More than a month after President Donald Trump missed a congressional deadline for implementing sanctions against Russia for its alleged meddling in the 2016 election, the punitive measures are now finally being put into place.
The sanctions include measures taken against a Russian troll farm known as the Internet Research Agency, according to CNN. The Internet Research Agency has been accused of generating divisive political posts on social media platforms that they hoped would create internal political instability within the United States. The sanctions also singled out one of the Internet Research Agency's financial backers, Yevgeniy Viktorovich Prigozhin, who is believed to have a close relationship with Russia's despotic leader, President Vladimir Putin.
Five entities and 19 individuals received the new sanctions Thursday — including 13 individuals besides Prigozhin who have been indicted by special counsel Robert Mueller for meddling in the 2016 election. They'll be barred from the United States and their assets will be frozen.
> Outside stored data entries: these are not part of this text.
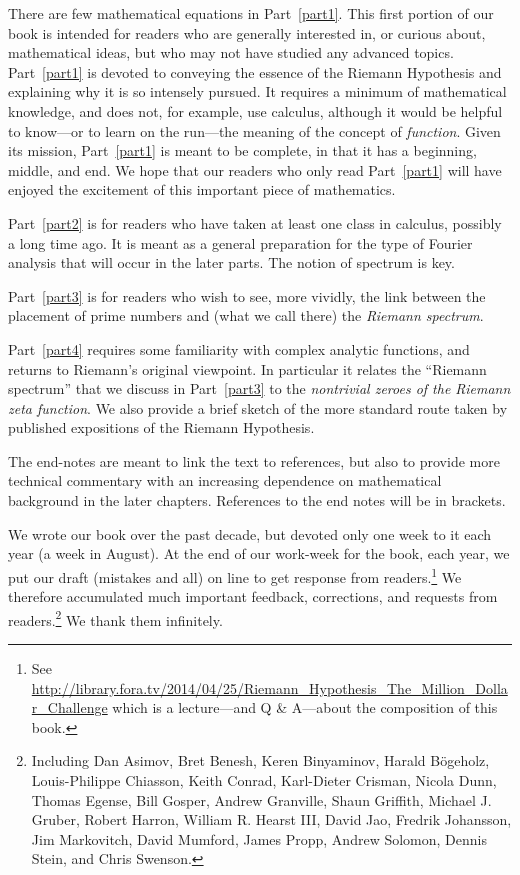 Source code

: \documentclass[openany]{book}
\theoremstyle{plain}
\theoremstyle{definition}
\begin{document}
  There are  few
mathematical equations in Part~\ref{part1}.  This first portion of our book is intended for readers who are generally interested in, or curious about, mathematical ideas, but who may not have studied any advanced topics. Part~\ref{part1} is devoted to conveying the essence of the Riemann Hypothesis and explaining why it is so intensely pursued. It requires a minimum of mathematical knowledge, and does not,  for example, use calculus, although it would be helpful to know---or to learn on the run---the meaning of  the concept of {\it function}. Given its mission, Part~\ref{part1}  is meant to be complete, in that it has a beginning, middle, and end.  We hope that our readers who only read Part~\ref{part1} will have enjoyed the excitement  of this important piece of mathematics.



    Part~\ref{part2} is for readers who have taken at least one class in calculus, possibly a long time ago.  It is meant as a general preparation for the type of Fourier analysis that will occur in the later parts. The notion of spectrum is key.

    Part~\ref{part3} is for readers who wish to see, more vividly, the link between the placement of prime numbers and (what we call there) the {\it Riemann spectrum}.

    Part~\ref{part4} requires some familiarity with complex analytic functions, and returns to Riemann's original viewpoint.  In particular it  relates the ``Riemann spectrum'' that we discuss in Part~\ref{part3} to the {\it nontrivial zeroes of the Riemann zeta function}. We also provide a brief sketch of the more standard route taken by published expositions of the Riemann Hypothesis.

      The end-notes are meant to link the text to references, but also to provide  more technical commentary with an increasing dependence on mathematical background in the later chapters.  References to the end notes will be in brackets.

      We wrote our book over the past decade, but devoted only one week to it each year (a week in August).    At the end of our work-week for the book, each year, we put our draft (mistakes and all) on line to get response from readers.{\footnote{See  {\url{http://library.fora.tv/2014/04/25/Riemann_Hypothesis_The_Million_Dollar_Challenge}} which is a lecture---and Q \& A---about the composition of this book.}} We therefore accumulated much important feedback, corrections, and requests from readers.\footnote{Including
Dan Asimov, Bret Benesh, Keren Binyaminov, Harald B\"{o}geholz, Louis-Philippe Chiasson, Keith Conrad, Karl-Dieter Crisman, Nicola Dunn, Thomas Egense, Bill Gosper,  Andrew Granville, Shaun Griffith, Michael J. Gruber, Robert Harron,  William R. Hearst III, David Jao, Fredrik Johansson, Jim Markovitch, David Mumford, James Propp, Andrew Solomon, Dennis Stein, and Chris Swenson.}
We thank them infinitely.
\end{document}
The process for putting the sanctions in place was a long and arduous one: Congress had to force Trump's hand by passing the Countering America's Adversaries Through Sanctions Act in August, which Trump signed reluctantly. Although Trump had been given deadlines of October and January for producing lists of targets for the sanctions and then imposing them (respectively), he missed both of those deadlines by several weeks.
The Trump administration mentioned an alleged Russian attempt to meddle with America's energy grid as well as other cyberattacks. The government may also have been pushed to act in the wake of the nerve agent attack against a former Russian spy in the United Kingdom.
Trump himself acknowledged Russia's likely culpability in the attack in the United Kingdom, an important milestone for an administration that has been criticized for its seeming reluctance to take a hard stance against Russia.
"I spoke with the Prime Minister and we are in deep discussions," Trump told reporters regarding the United Kingdom attack, during a press conference with Irish politican Taoiseach Leo Varadkar. "A very sad situation. It certainly looks like the Russians were behind it. Something that should never, ever happen and we're taking it very seriously as, I think, are many others."
Since he was elected president, Trump has been unwilling to agree with the intelligence community's conclusion that Russia meddled in the 2016 presidential election. But over the past few years, numerous connections between Trump and Russia have emerged, and his statements praising Vladimir Putin have raised eyebrows.
During the Republican National Convention, his campaign softened the party's platform on dealing with Russia for its invasion of Ukraine. And then there's the central question of getting involved, when he said, "Russia, if you're listening, I hope you're able to find the 30,000 emails that are missing," when talking about his opponent.